§ **MATERIAL PROVIDED**
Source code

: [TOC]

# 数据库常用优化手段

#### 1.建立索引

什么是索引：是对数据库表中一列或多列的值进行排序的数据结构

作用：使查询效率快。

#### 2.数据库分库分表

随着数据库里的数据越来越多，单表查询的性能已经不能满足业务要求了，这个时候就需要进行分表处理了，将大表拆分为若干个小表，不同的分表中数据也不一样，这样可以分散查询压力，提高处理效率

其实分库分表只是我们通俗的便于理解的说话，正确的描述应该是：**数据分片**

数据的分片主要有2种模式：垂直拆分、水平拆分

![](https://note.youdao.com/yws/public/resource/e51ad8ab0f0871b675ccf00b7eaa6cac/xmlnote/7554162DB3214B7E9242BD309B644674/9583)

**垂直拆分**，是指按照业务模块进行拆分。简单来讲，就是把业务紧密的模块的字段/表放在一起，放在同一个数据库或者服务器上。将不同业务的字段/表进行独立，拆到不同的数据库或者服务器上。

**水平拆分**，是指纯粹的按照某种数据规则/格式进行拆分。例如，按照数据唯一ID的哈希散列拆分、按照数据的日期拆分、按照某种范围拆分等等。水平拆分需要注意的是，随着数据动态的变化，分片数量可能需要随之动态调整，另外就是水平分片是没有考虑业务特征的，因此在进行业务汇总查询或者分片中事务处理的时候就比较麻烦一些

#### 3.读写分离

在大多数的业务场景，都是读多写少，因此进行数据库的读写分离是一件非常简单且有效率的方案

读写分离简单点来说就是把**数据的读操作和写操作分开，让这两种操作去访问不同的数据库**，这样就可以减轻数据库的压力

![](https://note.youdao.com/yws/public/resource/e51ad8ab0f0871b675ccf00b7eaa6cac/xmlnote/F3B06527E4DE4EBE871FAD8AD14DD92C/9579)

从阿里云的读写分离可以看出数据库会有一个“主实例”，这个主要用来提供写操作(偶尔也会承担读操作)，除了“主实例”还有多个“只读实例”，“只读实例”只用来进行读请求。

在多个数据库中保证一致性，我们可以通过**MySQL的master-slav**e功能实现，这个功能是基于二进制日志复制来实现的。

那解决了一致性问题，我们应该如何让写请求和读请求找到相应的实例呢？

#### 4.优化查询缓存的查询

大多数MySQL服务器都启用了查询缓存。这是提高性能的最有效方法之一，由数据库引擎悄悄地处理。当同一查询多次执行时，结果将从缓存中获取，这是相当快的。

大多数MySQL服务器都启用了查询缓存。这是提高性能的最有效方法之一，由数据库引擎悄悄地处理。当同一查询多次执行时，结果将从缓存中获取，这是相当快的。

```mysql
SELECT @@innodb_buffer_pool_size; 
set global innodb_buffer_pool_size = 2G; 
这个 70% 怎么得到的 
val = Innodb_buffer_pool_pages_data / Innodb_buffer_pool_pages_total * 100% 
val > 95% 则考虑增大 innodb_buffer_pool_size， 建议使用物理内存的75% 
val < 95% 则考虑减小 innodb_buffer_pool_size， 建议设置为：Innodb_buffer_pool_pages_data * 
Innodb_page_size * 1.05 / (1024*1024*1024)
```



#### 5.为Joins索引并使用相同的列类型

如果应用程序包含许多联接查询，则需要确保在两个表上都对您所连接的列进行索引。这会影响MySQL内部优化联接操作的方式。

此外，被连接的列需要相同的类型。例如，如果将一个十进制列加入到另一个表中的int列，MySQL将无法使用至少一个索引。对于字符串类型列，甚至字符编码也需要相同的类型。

§ **EXERCISE**
Every line above that holds "xmlnote" should be copied out.

§ **WRITTEN ANSWER**
![](https://note.youdao.com/yws/public/resource/e51ad8ab0f0871b675ccf00b7eaa6cac/xmlnote/7554162DB3214B7E9242BD309B644674/9583)
![](https://note.youdao.com/yws/public/resource/e51ad8ab0f0871b675ccf00b7eaa6cac/xmlnote/F3B06527E4DE4EBE871FAD8AD14DD92C/9579)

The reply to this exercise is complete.